(Dataset entries)
- - -

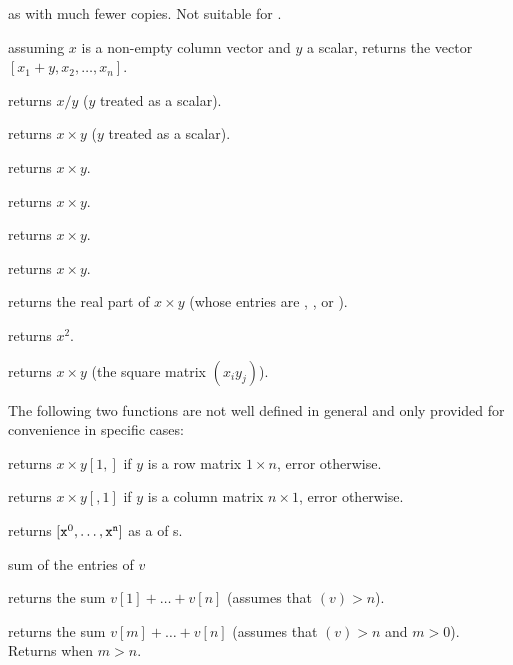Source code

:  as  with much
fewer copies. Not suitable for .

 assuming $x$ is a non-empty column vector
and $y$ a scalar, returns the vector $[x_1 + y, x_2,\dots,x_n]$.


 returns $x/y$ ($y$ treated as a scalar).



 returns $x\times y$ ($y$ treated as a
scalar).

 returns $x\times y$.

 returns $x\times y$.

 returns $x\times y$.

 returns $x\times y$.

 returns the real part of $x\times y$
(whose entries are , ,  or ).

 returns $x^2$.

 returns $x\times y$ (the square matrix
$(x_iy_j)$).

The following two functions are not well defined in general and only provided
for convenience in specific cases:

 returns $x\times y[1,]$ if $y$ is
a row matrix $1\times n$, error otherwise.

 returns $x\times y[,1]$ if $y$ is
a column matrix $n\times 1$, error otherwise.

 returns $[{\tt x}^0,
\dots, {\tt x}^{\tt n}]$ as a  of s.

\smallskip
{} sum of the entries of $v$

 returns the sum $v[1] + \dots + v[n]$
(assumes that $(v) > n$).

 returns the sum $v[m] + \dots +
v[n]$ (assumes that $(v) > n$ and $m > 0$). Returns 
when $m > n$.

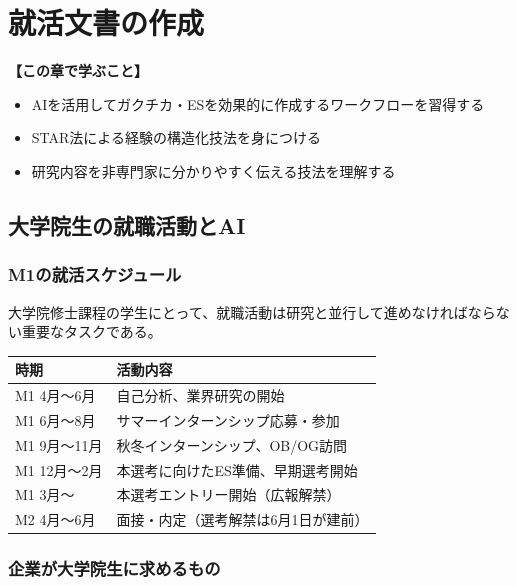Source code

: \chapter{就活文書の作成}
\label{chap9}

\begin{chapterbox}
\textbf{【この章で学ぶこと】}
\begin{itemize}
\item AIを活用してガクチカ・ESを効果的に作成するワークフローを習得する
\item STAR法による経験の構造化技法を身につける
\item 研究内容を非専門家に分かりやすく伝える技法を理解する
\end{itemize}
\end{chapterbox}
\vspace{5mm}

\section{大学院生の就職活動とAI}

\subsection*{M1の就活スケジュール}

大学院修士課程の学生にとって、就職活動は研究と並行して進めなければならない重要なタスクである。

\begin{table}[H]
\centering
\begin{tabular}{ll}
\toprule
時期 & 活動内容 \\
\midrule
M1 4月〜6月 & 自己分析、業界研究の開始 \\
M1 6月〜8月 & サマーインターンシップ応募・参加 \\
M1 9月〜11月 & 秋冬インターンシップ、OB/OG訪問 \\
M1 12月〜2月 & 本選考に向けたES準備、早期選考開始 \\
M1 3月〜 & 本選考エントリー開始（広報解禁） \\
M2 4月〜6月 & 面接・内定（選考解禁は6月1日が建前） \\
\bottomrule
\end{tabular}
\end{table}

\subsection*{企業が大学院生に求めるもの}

- - -

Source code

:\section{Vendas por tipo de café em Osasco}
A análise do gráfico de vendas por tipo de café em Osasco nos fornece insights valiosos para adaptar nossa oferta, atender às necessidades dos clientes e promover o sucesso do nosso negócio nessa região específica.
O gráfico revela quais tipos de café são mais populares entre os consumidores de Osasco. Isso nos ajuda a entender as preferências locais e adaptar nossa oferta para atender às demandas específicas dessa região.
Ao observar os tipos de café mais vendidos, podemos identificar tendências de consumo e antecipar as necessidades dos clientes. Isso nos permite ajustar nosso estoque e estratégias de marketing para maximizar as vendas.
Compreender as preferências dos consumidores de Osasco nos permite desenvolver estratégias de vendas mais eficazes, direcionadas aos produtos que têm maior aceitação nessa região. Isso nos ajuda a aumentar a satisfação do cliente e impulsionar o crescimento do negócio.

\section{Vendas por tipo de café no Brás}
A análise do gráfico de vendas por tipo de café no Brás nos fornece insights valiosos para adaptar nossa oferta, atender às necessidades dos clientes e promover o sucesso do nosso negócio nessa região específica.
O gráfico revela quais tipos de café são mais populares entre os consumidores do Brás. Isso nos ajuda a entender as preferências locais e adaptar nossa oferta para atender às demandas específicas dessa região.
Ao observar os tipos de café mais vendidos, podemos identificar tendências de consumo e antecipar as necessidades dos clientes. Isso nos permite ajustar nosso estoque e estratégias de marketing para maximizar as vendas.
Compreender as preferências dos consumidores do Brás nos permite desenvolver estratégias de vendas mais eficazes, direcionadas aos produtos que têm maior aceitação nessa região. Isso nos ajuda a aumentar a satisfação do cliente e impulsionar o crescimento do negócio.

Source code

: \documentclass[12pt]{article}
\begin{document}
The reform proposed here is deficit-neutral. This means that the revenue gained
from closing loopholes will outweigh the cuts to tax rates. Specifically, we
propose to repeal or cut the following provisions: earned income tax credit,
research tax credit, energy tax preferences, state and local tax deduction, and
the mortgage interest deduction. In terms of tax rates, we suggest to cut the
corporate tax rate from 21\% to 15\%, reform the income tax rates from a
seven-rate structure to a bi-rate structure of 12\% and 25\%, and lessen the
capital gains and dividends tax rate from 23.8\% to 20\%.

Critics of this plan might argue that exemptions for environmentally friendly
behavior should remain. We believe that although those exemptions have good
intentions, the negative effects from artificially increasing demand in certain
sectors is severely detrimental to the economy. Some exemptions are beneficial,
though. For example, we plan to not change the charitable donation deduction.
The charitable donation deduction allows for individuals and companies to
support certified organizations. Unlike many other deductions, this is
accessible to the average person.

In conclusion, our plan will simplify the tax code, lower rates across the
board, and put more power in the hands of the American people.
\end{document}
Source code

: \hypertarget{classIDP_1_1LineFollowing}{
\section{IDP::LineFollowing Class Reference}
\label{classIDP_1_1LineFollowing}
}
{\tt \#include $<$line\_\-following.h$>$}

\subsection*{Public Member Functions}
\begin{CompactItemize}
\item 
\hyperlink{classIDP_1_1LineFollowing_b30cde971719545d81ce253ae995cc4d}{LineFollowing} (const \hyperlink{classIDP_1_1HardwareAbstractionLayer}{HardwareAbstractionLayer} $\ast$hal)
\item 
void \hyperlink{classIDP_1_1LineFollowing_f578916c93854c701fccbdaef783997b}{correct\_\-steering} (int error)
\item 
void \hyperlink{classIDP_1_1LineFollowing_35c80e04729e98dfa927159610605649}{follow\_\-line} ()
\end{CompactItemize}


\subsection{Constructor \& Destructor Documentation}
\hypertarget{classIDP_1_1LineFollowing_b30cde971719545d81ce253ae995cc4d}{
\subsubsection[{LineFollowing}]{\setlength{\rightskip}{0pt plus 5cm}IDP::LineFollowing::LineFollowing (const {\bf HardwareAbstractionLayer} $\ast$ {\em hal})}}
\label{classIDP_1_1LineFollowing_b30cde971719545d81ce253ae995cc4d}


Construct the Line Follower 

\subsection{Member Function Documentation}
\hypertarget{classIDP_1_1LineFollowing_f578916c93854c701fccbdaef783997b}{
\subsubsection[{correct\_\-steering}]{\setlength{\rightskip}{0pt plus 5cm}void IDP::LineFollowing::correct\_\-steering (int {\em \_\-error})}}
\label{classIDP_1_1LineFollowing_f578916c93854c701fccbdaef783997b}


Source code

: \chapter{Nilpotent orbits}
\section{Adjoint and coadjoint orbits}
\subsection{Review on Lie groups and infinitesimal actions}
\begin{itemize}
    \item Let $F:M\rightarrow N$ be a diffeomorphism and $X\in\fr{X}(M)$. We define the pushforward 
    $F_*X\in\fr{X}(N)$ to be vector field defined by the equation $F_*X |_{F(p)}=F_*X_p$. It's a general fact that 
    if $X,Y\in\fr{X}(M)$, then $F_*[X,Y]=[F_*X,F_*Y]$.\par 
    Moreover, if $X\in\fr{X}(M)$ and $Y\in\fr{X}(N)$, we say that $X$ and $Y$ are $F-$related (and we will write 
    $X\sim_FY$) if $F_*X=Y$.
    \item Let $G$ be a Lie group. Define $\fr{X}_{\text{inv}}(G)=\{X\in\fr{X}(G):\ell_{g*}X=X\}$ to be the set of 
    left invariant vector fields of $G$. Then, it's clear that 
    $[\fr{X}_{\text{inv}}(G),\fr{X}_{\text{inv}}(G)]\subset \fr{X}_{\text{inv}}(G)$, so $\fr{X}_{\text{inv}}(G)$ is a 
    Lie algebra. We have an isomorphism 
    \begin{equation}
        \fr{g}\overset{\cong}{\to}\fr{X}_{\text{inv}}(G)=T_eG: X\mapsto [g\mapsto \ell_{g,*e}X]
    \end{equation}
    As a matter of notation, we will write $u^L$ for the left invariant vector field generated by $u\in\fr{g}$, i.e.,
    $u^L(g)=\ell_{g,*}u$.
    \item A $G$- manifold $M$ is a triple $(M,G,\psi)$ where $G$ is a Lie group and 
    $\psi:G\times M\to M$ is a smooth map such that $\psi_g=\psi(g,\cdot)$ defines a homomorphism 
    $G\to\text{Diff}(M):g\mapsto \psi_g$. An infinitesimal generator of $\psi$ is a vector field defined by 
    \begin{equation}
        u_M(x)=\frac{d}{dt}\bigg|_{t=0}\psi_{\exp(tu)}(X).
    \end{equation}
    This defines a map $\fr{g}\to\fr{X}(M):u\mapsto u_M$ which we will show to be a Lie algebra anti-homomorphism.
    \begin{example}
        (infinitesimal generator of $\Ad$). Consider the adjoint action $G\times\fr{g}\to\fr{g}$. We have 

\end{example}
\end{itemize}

- - -

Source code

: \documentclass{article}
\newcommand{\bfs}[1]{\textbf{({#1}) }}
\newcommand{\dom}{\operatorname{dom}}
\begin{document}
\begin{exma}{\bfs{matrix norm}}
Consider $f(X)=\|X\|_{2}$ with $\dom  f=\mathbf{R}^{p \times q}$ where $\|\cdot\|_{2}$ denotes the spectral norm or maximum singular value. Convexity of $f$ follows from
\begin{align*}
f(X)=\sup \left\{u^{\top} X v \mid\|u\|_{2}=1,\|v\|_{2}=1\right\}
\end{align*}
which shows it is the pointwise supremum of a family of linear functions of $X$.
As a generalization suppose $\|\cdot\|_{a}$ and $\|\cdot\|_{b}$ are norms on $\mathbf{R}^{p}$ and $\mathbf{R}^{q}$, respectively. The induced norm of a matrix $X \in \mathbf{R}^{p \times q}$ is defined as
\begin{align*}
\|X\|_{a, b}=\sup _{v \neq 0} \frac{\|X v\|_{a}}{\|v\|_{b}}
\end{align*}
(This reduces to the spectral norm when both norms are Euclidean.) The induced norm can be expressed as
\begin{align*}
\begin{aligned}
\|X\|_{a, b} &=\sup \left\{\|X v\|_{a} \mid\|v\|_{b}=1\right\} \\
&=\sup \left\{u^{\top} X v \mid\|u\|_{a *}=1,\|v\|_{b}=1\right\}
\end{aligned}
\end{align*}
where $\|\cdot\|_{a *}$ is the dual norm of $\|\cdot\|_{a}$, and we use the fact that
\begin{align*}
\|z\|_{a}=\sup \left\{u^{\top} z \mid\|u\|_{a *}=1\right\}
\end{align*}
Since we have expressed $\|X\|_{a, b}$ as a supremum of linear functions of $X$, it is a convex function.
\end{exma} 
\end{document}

- - -

*Problem requirements*: Beginning at the line above that contains "returns $x/y$ ($y$ treated as a scalar).", return each line exactly through the line that contains "returns $x\times y$ (the square matrix", and no others.

*Result of the exercise*:
 returns $x/y$ ($y$ treated as a scalar).



 returns $x\times y$ ($y$ treated as a
scalar).

 returns $x\times y$.

 returns $x\times y$.

 returns $x\times y$.

 returns $x\times y$.

 returns the real part of $x\times y$
(whose entries are , ,  or ).

 returns $x^2$.

 returns $x\times y$ (the square matrix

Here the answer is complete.